Home » Full Transcript: Pellegrino Riccardi on Cross Cultural Communication at TEDxBergen

Full Transcript: Pellegrino Riccardi on Cross Cultural Communication at TEDxBergen

In some countries, you can’t even see the lines. Where are the lines? Where are they? I suggested once to an Indian colleague of mine, “Perhaps, if you painted the lines more regularly, people would follow the rules.” And he just said, “No, that would be a waste of paint.” That is why we have traffic wardens in Norway. This is a traffic warden in Norway giving a ticket, a fine to this car.

Now, I’m just going to check. You see, Norwegians know these rules instinctively, it’s your duty to learn the rules, but can I ask you why is that car going to get a fine? Too close to the zebra crossing there, pedestrian crossing. What is the minimum distance? People mumbling ’25’. You know this stuff, it’s like a stupid question.

So the day I parked my car in Oslo, let me just explain you what is going on. You see, the line goes under here and then underneath the wheel, this is no parking, I was a little bit in a hurry. My wife said to me, “I think you should move your car forward a little bit.”

I said, “Why?”

“Just move your car. It’s… you’ll get a fine.”


“Just… just, please, move your car.”

You could see she was really uncomfortable, and this irritated me, I thought, “You know, I don’t have time for this. Let’s go.” So I left. OK – and this is especially for the Norwegians in the room – did I get a fine? Do you feel sorry for me? No. You get no sympathy. No sympathy whatsoever. It’s a simple bloody rule, follow the rules.

Now Italians believe that the power of speech, the power of persuasion is your most important tool in life. We believe that you can appeal to people, and if you’re good enough at appealing, they might listen to you, and they might find an alternative solution. So I believed that I could call the Oslo Traffic Police and talk my way out of the problem, and I can see Norwegians doing this, “Oh, no! You’re wasting your time. Don’t bother.” No! I thought I would try.
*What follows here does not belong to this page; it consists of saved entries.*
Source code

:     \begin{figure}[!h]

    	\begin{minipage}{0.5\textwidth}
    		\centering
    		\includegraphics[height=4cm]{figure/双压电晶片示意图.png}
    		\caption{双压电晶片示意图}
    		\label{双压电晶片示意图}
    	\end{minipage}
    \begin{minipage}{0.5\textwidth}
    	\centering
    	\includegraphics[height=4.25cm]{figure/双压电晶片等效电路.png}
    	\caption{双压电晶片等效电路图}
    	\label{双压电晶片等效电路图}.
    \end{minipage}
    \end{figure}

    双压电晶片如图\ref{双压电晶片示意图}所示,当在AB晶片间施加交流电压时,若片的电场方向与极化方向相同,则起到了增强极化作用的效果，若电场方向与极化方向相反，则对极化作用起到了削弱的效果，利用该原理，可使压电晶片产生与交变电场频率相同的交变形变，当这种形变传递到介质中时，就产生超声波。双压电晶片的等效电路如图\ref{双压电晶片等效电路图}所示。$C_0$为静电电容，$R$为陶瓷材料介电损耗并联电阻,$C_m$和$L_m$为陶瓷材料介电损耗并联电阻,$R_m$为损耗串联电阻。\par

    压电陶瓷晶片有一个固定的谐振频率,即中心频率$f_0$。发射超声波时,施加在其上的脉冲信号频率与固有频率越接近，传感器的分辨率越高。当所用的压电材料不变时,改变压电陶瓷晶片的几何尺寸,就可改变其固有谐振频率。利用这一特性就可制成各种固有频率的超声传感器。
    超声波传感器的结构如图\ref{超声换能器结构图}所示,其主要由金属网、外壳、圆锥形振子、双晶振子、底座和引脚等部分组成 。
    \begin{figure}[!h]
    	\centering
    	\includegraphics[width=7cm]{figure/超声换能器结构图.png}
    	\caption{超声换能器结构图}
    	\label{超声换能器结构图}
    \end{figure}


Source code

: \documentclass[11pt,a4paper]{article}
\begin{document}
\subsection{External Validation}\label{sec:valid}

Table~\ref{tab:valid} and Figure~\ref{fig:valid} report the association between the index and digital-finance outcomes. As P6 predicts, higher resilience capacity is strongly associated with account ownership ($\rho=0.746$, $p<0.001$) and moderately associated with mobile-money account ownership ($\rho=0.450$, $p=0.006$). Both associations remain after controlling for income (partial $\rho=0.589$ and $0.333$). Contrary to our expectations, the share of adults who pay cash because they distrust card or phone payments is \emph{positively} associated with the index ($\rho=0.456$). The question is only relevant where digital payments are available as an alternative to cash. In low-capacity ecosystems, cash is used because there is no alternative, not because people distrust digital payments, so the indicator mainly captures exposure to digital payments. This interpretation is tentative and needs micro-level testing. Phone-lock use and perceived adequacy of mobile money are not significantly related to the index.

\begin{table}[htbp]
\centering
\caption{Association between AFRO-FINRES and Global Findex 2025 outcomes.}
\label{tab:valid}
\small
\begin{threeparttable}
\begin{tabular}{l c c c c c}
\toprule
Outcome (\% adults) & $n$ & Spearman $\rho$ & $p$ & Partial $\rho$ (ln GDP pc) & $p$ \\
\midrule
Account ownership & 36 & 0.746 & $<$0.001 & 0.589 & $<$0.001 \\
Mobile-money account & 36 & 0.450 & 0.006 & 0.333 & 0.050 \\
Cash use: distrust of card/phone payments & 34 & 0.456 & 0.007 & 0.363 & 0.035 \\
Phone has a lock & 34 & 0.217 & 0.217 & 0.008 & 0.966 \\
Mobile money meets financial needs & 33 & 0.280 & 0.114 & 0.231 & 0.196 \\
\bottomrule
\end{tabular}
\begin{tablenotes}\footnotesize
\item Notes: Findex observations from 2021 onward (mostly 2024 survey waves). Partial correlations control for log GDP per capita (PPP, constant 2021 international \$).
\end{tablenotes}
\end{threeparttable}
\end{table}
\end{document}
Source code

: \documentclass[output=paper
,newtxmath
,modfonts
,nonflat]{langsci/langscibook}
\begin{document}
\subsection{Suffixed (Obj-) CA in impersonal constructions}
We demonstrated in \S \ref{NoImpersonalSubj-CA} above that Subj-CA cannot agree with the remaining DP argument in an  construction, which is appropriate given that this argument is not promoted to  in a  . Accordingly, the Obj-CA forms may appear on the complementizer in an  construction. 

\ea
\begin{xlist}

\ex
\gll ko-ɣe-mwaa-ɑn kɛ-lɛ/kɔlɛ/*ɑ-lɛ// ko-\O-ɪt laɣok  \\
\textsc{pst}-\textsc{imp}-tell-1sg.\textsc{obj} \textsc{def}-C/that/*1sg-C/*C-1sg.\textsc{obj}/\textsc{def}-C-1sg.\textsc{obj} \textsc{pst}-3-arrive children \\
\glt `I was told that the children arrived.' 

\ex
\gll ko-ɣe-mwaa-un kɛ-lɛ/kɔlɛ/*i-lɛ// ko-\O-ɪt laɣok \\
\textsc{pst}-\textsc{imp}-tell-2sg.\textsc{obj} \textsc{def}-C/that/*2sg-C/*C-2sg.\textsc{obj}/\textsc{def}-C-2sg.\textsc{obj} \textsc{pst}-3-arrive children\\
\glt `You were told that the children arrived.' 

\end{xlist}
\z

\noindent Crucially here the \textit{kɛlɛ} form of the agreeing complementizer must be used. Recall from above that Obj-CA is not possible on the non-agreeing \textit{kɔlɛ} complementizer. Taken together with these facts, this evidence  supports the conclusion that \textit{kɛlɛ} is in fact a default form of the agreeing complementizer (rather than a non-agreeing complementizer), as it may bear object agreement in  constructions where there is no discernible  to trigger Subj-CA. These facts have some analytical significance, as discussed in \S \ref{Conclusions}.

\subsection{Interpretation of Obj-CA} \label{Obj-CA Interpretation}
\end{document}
So I called the guy down at the Oslo Traffic, “Hello, this is Pellegrino …” by the way, I spoke English, of course, not Norwegian, because they take you more seriously. “Hello, this is Pellegrino… I’m referring to the case 78206.”

“Yes, I have it in front of me here.”

“Listen, I was just wondering if we could be a bit flexible on this, we’re only talking about 20 centimetres, I’m really sorry, I’ve learned my lesson, I won’t ever do it again.” Did it help? Not at all. To his credit, he was good, he was really good. I could hear him clicking in the background, he had all the rules, he was saying, “I’m very sorry, but the wheel must be inside the box. It says so here in the rule 5, paragraph D.” He had all the answers in front of him.
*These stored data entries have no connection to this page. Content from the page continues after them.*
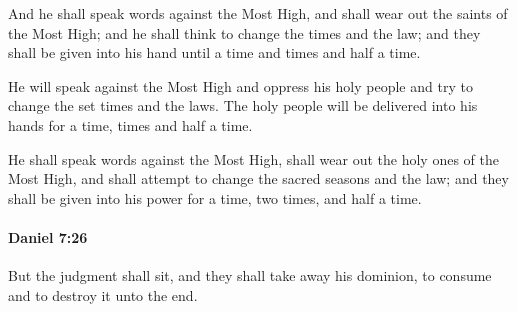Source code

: 			\begin{versebox}
					\item[BHS] 
					\item[LXX] 
					\item[ASV] And he shall speak words against the Most High, and shall wear out the saints of the Most High; and he shall think to change the times and the law; and they shall be given into his hand until a time and times and half a time.
					\item[NIV] He will speak against the Most High and oppress his holy people and try to change the set times and the laws. The holy people will be delivered into his hands for a time, times and half a time.
					\item[NRSV] He shall speak words against the Most High, shall wear out the holy ones of the Most High, and shall attempt to change the sacred seasons and the law; and they shall be given into his power for a time, two times, and half a time.
			\end{versebox}

		\paragraph{Daniel 7:26} %
			\label{DANIEL-7-26}

			But the judgment shall sit, and they shall take away his dominion, to consume and to destroy it unto the end.

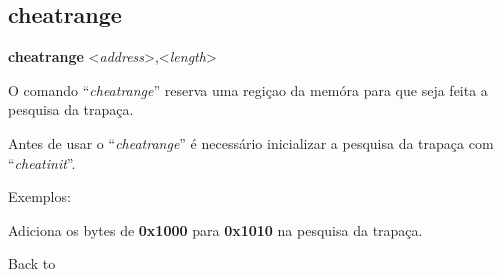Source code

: \documentclass[letterpaper,10pt,brazil]{sphinxmanual}
\begin{document}
\subsection{cheatrange}
\label{debugger/cheats:debugger-command-cheatrange}\label{debugger/cheats:cheatrange}
\begin{DUlineblock}{0em}
\item[]
\begin{DUlineblock}{\DUlineblockindent}
\item[] \textbf{cheatrange} \textless{}\emph{address}\textgreater{},\textless{}\emph{length}\textgreater{}
\item[] 
\end{DUlineblock}
\item[] O comando ``\emph{cheatrange}'' reserva uma regiçao da memóra para que seja feita a pesquisa da trapaça.
\item[] 
\item[] Antes de usar o ``\emph{cheatrange}'' é necessário inicializar a pesquisa da trapaça com ``\emph{cheatinit}''.
\item[] 
\item[] Exemplos:
\item[] 
\item[]
\begin{DUlineblock}{\DUlineblockindent}
\item[] 
\item[] 
\end{DUlineblock}
\item[] Adiciona os bytes de \textbf{0x1000} para \textbf{0x1010} na pesquisa da trapaça.
\item[] 
\item[] Back to {\hyperref[debugger/cheats:debugger\string-cheats\string-list]{}}
\end{DUlineblock}
\begin{quote}
\label{debugger/cheats:debugger-command-cheatnext}\end{quote}
\end{document}
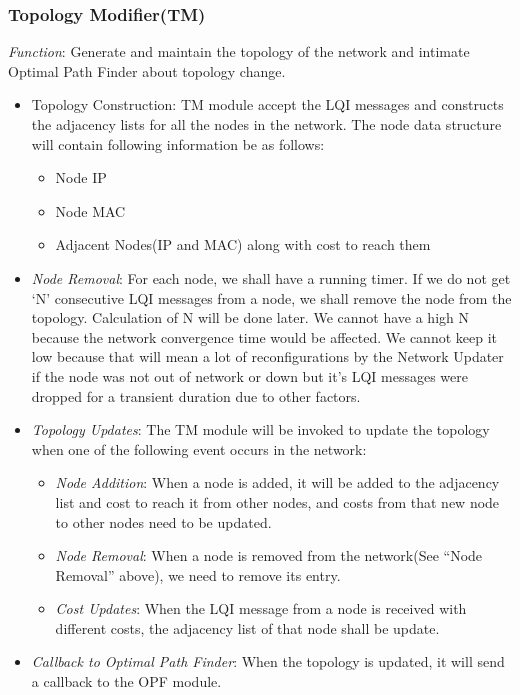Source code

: \documentclass{article}
\begin{document}
\subsubsection{Topology Modifier(TM)}
\textit{Function}: Generate and maintain the topology of the network and intimate Optimal Path Finder about topology change.
\begin{itemize}
\item Topology Construction: TM module accept the LQI messages and constructs the adjacency lists for all the nodes in
the network. The node data structure will contain following information be as follows:
\begin{itemize}
\item Node IP
\item Node MAC
\item Adjacent Nodes(IP and MAC) along with cost to reach them
\end{itemize}
\item \textit{Node Removal}: For each node, we shall have a running timer. If we do not get ‘N’ consecutive LQI messages from a
node, we shall remove the node from the topology. Calculation of N will be done later. We cannot have a high N because
the network convergence time would be affected. We cannot keep it low because that will mean a lot of reconfigurations
by the Network Updater if the node was not out of network or down but it’s LQI messages were dropped for a transient
duration due to other factors.
\item \textit{Topology Updates}: The TM module will be invoked to update the topology when one of the following event occurs in
the network:
\begin{itemize}
\item \textit{Node Addition}: When a node is added, it will be added to the adjacency list and cost to reach it from other nodes,
and costs from that new node to other nodes need to be updated.
\item \textit{Node Removal}: When a node is removed from the network(See “Node Removal” above), we need to remove its entry.
\item \textit{Cost Updates}: When the LQI message from a node is received with different costs, the adjacency list of that node
shall be update.
\end{itemize}
\item \textit{Callback to Optimal Path Finder}: When the topology is updated, it will send a callback to the OPF module.
\end{itemize}
\end{document}
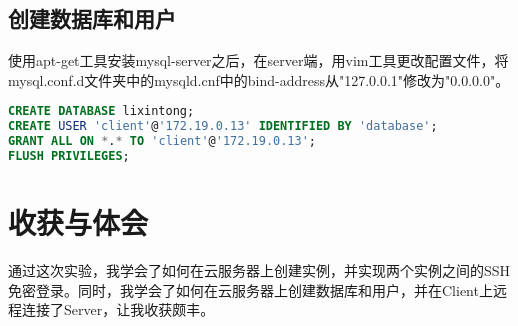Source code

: \documentclass{article}
\begin{document}
\subsection{创建数据库和用户}

使用apt-get工具安装mysql-server之后，在server端，用vim工具更改配置文件，将mysql.conf.d文件夹中的mysqld.cnf中的bind-address从"127.0.0.1"修改为"0.0.0.0"。

\begin{lstlisting}[language=sql]
CREATE DATABASE lixintong;
CREATE USER 'client'@'172.19.0.13' IDENTIFIED BY 'database';
GRANT ALL ON *.* TO 'client'@'172.19.0.13';
FLUSH PRIVILEGES;
\end{lstlisting}

\section{收获与体会}

通过这次实验，我学会了如何在云服务器上创建实例，并实现两个实例之间的SSH免密登录。同时，我学会了如何在云服务器上创建数据库和用户，并在Client上远程连接了Server，让我收获颇丰。
\end{document}
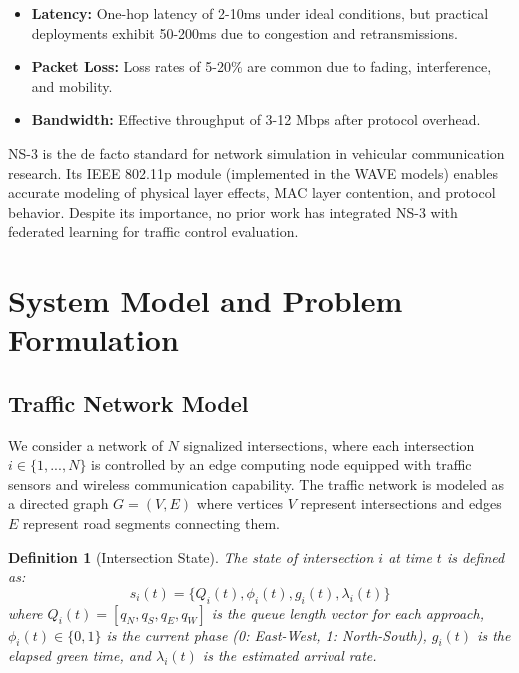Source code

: \documentclass[conference]{IEEEtran}
\newtheorem{definition}{Definition}
\begin{document}
\begin{itemize}
    \item \textbf{Latency:} One-hop latency of 2-10ms under ideal conditions, but practical deployments exhibit 50-200ms due to congestion and retransmissions.
    \item \textbf{Packet Loss:} Loss rates of 5-20\% are common due to fading, interference, and mobility.
    \item \textbf{Bandwidth:} Effective throughput of 3-12 Mbps after protocol overhead.
\end{itemize}

NS-3 \cite{ns3} is the de facto standard for network simulation in vehicular communication research. Its IEEE 802.11p module (implemented in the WAVE models) enables accurate modeling of physical layer effects, MAC layer contention, and protocol behavior. Despite its importance, no prior work has integrated NS-3 with federated learning for traffic control evaluation.

\section{System Model and Problem Formulation}

\subsection{Traffic Network Model}
We consider a network of $N$ signalized intersections, where each intersection $i \in \{1, ..., N\}$ is controlled by an edge computing node equipped with traffic sensors and wireless communication capability. The traffic network is modeled as a directed graph $G = (V, E)$ where vertices $V$ represent intersections and edges $E$ represent road segments connecting them.

\begin{definition}[Intersection State]
The state of intersection $i$ at time $t$ is defined as:
\begin{equation}
s_i(t) = \{Q_i(t), \phi_i(t), g_i(t), \lambda_i(t)\}
\end{equation}
where $Q_i(t) = [q_N, q_S, q_E, q_W]$ is the queue length vector for each approach, $\phi_i(t) \in \{0, 1\}$ is the current phase (0: East-West, 1: North-South), $g_i(t)$ is the elapsed green time, and $\lambda_i(t)$ is the estimated arrival rate.
\end{definition}
\end{document}
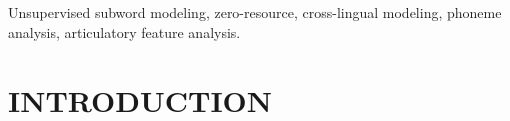 \documentclass[transmag]{IEEEtran}
\begin{document}
{\begin{abstract}
\end{abstract}

\begin{IEEEkeywords}
Unsupervised subword modeling, zero-resource, cross-lingual modeling, phoneme analysis, articulatory feature analysis.

\end{IEEEkeywords}

}

\maketitle

\section{INTRODUCTION}
\end{document}
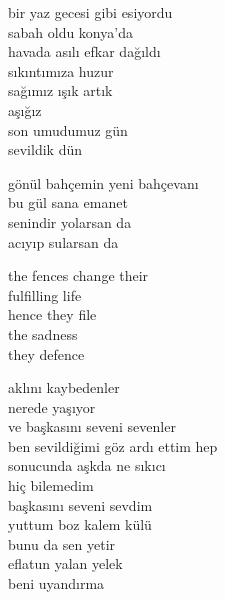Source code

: \documentclass[10pt, openright, oneside]{memoir}
\theoremstyle{definition}
\begin{document}
\vspace*{\fill}
%
\newpage
{}
\vspace*{\fill}
\settowidth{\versewidth}{bir yaz gecesi gibi esiyordu}
\begin{cverse}
  bir yaz gecesi gibi esiyordu \\
  sabah oldu konya'da \\
  havada asılı efkar dağıldı \\
  sıkıntımıza huzur \\
  sağımız ışık artık \\
  aşığız \\
  son umudumuz gün \\
  sevildik dün \\
\end{cverse}
\vspace*{\fill}
%
\newpage
{}
\vspace*{\fill}
\settowidth{\versewidth}{gönül bahçemin yeni bahçevanı}
\begin{cverse}
  gönül bahçemin yeni bahçevanı \\
  bu gül sana emanet \\
  senindir yolarsan da \\
  acıyıp sularsan da \\
\end{cverse}
\vspace*{\fill}
%
\newpage
{}
\vspace*{\fill}
\settowidth{\versewidth}{the fences change their}
\begin{cverse}
  the fences change their \\
  fulfilling life \\
  hence they file \\
  the sadness \\
  they defence \\
\end{cverse}
\vspace*{\fill}
%
\newpage
{}
\vspace*{\fill}
\settowidth{\versewidth}{ben sevildiğimi göz ardı ettim hep}
\begin{cverse}
  aklını kaybedenler \\
  nerede yaşıyor \\
  ve başkasını seveni sevenler \\
  ben sevildiğimi göz ardı ettim hep \\
  sonucunda aşkda ne sıkıcı \\
  hiç bilemedim \\
  başkasını seveni sevdim \\
  yuttum boz kalem külü \\
  bunu da sen yetir \\
  eflatun yalan yelek \\
  beni uyandırma \\
\end{cverse}
\end{document}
And then he said something I’ll never forget, he said to me, “Riccardi is your name, you may be Italian. You probably like football.”

I said, “I do like football.”

“Well, it’s like football, you know. The ball must be over the line, the wheel must be…” But it’s fantastic. It was great. He had all the answers, black and white, he had everything. Fine.

So I told my friend Yves this, my friend Yves, the French guy, who got really irritated. Remember Yves? “Is it?” But he is really good at asking questions and he said, “OK, the wheel must be inside the box. What if I take the wheel off the car? What would happen then?” I thought that was really interesting actually. I called back and asked, “What would happen if I took the wheel off the car?” He didn’t have an answer for me. He couldn’t answer that question. Why not? Because it’s not an accepted and familiar question, and he doesn’t have that approach.

Then you need the help of an Italian because the time I parked my car in Italy. You see, I was looking for a parking place on a holiday, impossible. I see a traffic warden, and I go up to her. And I start talking in Italian, “Listen, I’m looking for a parking place.”

She says, “There is a parking house nearby but don’t park your car there.”

“Why not?”

She says, “It’s too expensive. 40 Euro!”

“Really? What should I do?”

And she says, “I like you. You seem like a nice fellow. I like the way you talk Italian, I’m going to help you today. Park your car over there.” And she points over to this sign and says, “Go and park car over there.”

“Come on, I can’t…”

“It’s OK, it’s not dangerous. Park your car there. Don’t pay 40 Euro in the parking house. Park your car over there. I give you a fine for 30 Euro, you save yourself 10 Euro.”

I’m not here to discuss whether it’s right or wrong, but what I can tell you is that I get it. I get it because I’ve got it inside me. I’ve seen this before, and I accept it, and I can see the positive elements. You see, these three cultures I have inside me.